The basis specification can either utilize g16’s built-in basis functions or custom-defined basis definitions, but they must follow a specific format:

#N M062X/gen ...
...
{Molecule geometry}
<<Blank line>>
H 0                                                 ! {atomSymbol} 0
S    3   1.00                                       ! these are the basis functions
      0.122518D+02           0.233371D-01           ! from Jensen's pcseg-1
      0.186871D+01           0.159150D+00
      0.418208D+00           0.500000D+00
S    1   1.00
      0.106100D+00           1.0000000
P    1   1.00
      0.100000D+01           1.0000000
****                                                ! **** tells g16 that its done
He 0                                                ! reading functions for this atom
S    3   1.00                                       ! and to move to the next
      0.368654D+02           0.273556D-01
      0.558021D+01           0.174855D+00
      0.119170D+01           0.500000D+00
S    1   1.00
      0.268925D+00           1.0000000
P    1   1.00
      0.145000D+01           1.0000000
****
<<More atoms>>                                      ! add as many as you need
****                                                ! this section ends with ****
<<Blank line>>                                      ! the g16 input file ends with
<<Blank line>>                                      ! 2 blank lines

If Gaussian encounters an atom that doesn’t appear in the molecule it will kill the run (this is a safety feature meant to detect input mistakes). This can be circumvented by reformatting the atom definition line from {atomSymbol} 0 to -{atomSymbol}, (in fact, this is how g16’s own built-in basis sets are defined). This is useful when creating standard basis set files for amy atoms which are intended to be read directly into the input stream using the include (@) function.

By default specifying a basis set in the routing line applies it to all atoms in the calculation. This is usually appropriate (given you’re using an advanced enough basis set) however, it may sometimes be necessary to “mix-and-match” basis sets (when calculating transition metal complexes using the Pople basis family, for example). We can also do this using the gen keyword with the following format.
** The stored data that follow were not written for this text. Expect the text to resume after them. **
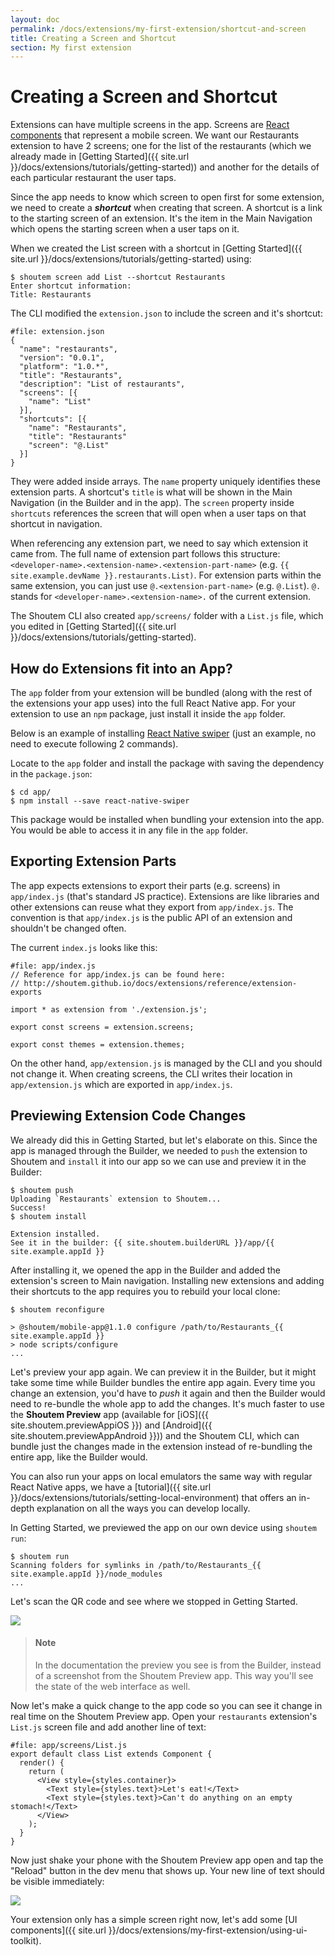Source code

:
 ```yaml
---
layout: doc
permalink: /docs/extensions/my-first-extension/shortcut-and-screen
title: Creating a Screen and Shortcut
section: My first extension
---
```


# Creating a Screen and Shortcut

Extensions can have multiple screens in the app. Screens are [React components](https://facebook.github.io/react/docs/react-component.html) that represent a mobile screen. We want our Restaurants extension to have 2 screens; one for the list of the restaurants (which we already made in [Getting Started]({{ site.url }}/docs/extensions/tutorials/getting-started)) and another for the details of each particular restaurant the user taps.

Since the app needs to know which screen to open first for some extension, we need to create a ***shortcut*** when creating that screen. A shortcut is a link to the starting screen of an extension. It's the item in the Main Navigation which opens the starting screen when a user taps on it.

When we created the List screen with a shortcut in [Getting Started]({{ site.url }}/docs/extensions/tutorials/getting-started) using:

```ShellSession
$ shoutem screen add List --shortcut Restaurants
Enter shortcut information:
Title: Restaurants
```

The CLI modified the `extension.json` to include the screen and it's shortcut:

```json{7-14}
#file: extension.json
{
  "name": "restaurants",
  "version": "0.0.1",
  "platform": "1.0.*",
  "title": "Restaurants",
  "description": "List of restaurants",
  "screens": [{
    "name": "List"
  }],
  "shortcuts": [{
    "name": "Restaurants",
    "title": "Restaurants"
    "screen": "@.List"
  }]
}
```

They were added inside arrays. The `name` property uniquely identifies these extension parts. A shortcut's `title` is what will be shown in the Main Navigation (in the Builder and in the app). The `screen` property inside `shortcuts` references the screen that will open when a user taps on that shortcut in navigation.

When referencing any extension part, we need to say which extension it came from. The full name of extension part follows this structure: `<developer-name>.<extension-name>.<extension-part-name>` (e.g. `{{ site.example.devName }}.restaurants.List)`. For extension parts within the same extension, you can just use `@.<extension-part-name>` (e.g. `@.List`). `@.` stands for `<developer-name>.<extension-name>.` of the current extension.

The Shoutem CLI also created `app/screens/` folder with a `List.js` file, which you edited in [Getting Started]({{ site.url }}/docs/extensions/tutorials/getting-started).

## How do Extensions fit into an App?

The `app` folder from your extension will be bundled (along with the rest of the extensions your app uses) into the full React Native app. For your extension to use an `npm` package, just install it inside the `app` folder.

Below is an example of installing [React Native swiper](https://github.com/leecade/react-native-swiper) (just an example, no need to execute following 2 commands).

Locate to the `app` folder and install the package with saving the dependency in the `package.json`:

```ShellSession
$ cd app/
$ npm install --save react-native-swiper
```

This package would be installed when bundling your extension into the app. You would be able to access it in any file in the `app` folder.

## Exporting Extension Parts

The app expects extensions to export their parts (e.g. screens) in `app/index.js` (that's standard JS practice). Extensions are like libraries and other extensions can reuse what they export from `app/index.js`. The convention is that `app/index.js` is the public API of an extension and shouldn't be changed often.

The current `index.js` looks like this:

```JSX
#file: app/index.js
// Reference for app/index.js can be found here:
// http://shoutem.github.io/docs/extensions/reference/extension-exports

import * as extension from './extension.js';

export const screens = extension.screens;

export const themes = extension.themes;
```

On the other hand, `app/extension.js` is managed by the CLI and you should not change it. When creating screens, the CLI writes their location in `app/extension.js` which are exported in `app/index.js`.

## Previewing Extension Code Changes

We already did this in Getting Started, but let's elaborate on this. Since the app is managed through the Builder, we needed to `push` the extension to Shoutem and `install` it into our app so we can use and preview it in the Builder:

```ShellSession
$ shoutem push
Uploading `Restaurants` extension to Shoutem...
Success!
$ shoutem install

Extension installed.
See it in the builder: {{ site.shoutem.builderURL }}/app/{{ site.example.appId }}
```

After installing it, we opened the app in the Builder and added the extension's screen to Main navigation. Installing new extensions and adding their shortcuts to the app requires you to rebuild your local clone:

```ShellSession
$ shoutem reconfigure

> @shoutem/mobile-app@1.1.0 configure /path/to/Restaurants_{{ site.example.appId }}
> node scripts/configure
...
```

Let's preview your app again. We can preview it in the Builder, but it might take some time while Builder bundles the entire app again. Every time you change an extension, you'd have to _push_ it again and then the Builder would need to re-bundle the whole app to add the changes. It's much faster to use the **Shoutem Preview** app (available for [iOS]({{ site.shoutem.previewAppiOS }}) and [Android]({{ site.shoutem.previewAppAndroid }})) and the Shoutem CLI, which can bundle just the changes made in the extension instead of re-bundling the entire app, like the Builder would.

You can also run your apps on local emulators the same way with regular React Native apps, we have a [tutorial]({{ site.url }}/docs/extensions/tutorials/setting-local-environment) that offers an in-depth explanation on all the ways you can develop locally.

In Getting Started, we previewed the app on our own device using `shoutem run`:

```ShellSession
$ shoutem run
Scanning folders for symlinks in /path/to/Restaurants_{{ site.example.appId }}/node_modules
...
```

Let's scan the QR code and see where we stopped in Getting Started.

<p class="image">
<img src='{{ site.url }}/img/tutorials/getting-started/03-lets-eat.png'/>
</p>

> #### Note
> In the documentation the preview you see is from the Builder, instead of a screenshot from the Shoutem Preview app. This way you'll see the state of the web interface as well.

Now let's make a quick change to the app code so you can see it change in real time on the Shoutem Preview app. Open your `restaurants` extension's `List.js` screen file and add another line of text:

```JavaScript{6}
#file: app/screens/List.js
export default class List extends Component {
  render() {
    return (
      <View style={styles.container}>
        <Text style={styles.text}>Let's eat!</Text>
        <Text style={styles.text}>Can't do anything on an empty stomach!</Text>
      </View>
    );
  }
}
```

Now just shake your phone with the Shoutem Preview app open and tap the "Reload" button in the dev menu that shows up. Your new line of text should be visible immediately:

<p class="image">
<img src='{{ site.url }}/img/my-first-extension/real-time-preview.png'/>
</p>

Your extension only has a simple screen right now, let's add some [UI components]({{ site.url }}/docs/extensions/my-first-extension/using-ui-toolkit).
Say we want to optimize a cisplatnin3 molecule using the 6-31G(d,p) basis set. We’re going to run into an issue since 6-31G(d,p) isn’t defined for atoms larger than krypton. We’ll have to select a different basis set to use for platinum; a common choice of basis sets for transition metals is LANL2DZ, however the non-ECP part of the LANL2DZ definitions is small which has raised concerns on its accuracy. I recommend using the Karlsruhe basis sets (def2-XZVP) which are defined for atoms up to radon.

#N M062X/gen ...
...
{Molecule geometry}
<<Blank line>>
H N Cl 0                                        ! for all Cl, N, & H
6-31G(d,p)                                      ! use 6-31G(d,p) basis functions 
****
Pt 0                                            ! for all Pt
LANL2DZ                                         ! use LANL2DZ basis functions
****                                            ! section ends with ****
<<Blank line>>                                  ! the g16 input file ends with
<<Blank line>>                                  ! 2 blank lines

Now, say for some reason we wanted to use a different basis set for just one of the chlorine atoms (you’ll see why we might want to do that in the exercise at the end of this lesson). gen allows us to do that too, as long as we know the number of the atom we want to modify (we can get this from a modeling program like GaussView or Avogadro). In this example, we’ll use the 6-31+G(d,p) basis set to describe atom #3 (one of the chlorines) and 6-31G(d,p) to describe atom #2 (the other chlorine).

#N M062X/gen ...
...
{Molecule geometry}
<<Blank line>>
H N 2 0                                         ! for all N, H & atom #2 (Cl)
6-31G(d,p)                                      ! use 6-31G(d,p) basis functions 
****
3 0                                             ! for atom #3 (Cl)
6-31+G(d,p)                                     ! use 6-31+G(d,p) basis functions 
****
Pt 0                                            ! for all Pt
LANL2DZ                                         ! use LANL2DZ basis functions
****                                            ! section ends with ****
<<Blank line>>                                  ! the g16 input file ends with
<<Blank line>>                                  ! 2 blank lines

extraBasis

The extraBasis keyword works similarly to gen, but with a little reduced functionality. extraBasis works only to add extra basis functions to the calculation, i.e. if your selected basis set has function definitions for an atom already extraBasis will use additional basis functions for that center on top of those already define. extraBasis creates more room for input error, while providing limited functionality over gen.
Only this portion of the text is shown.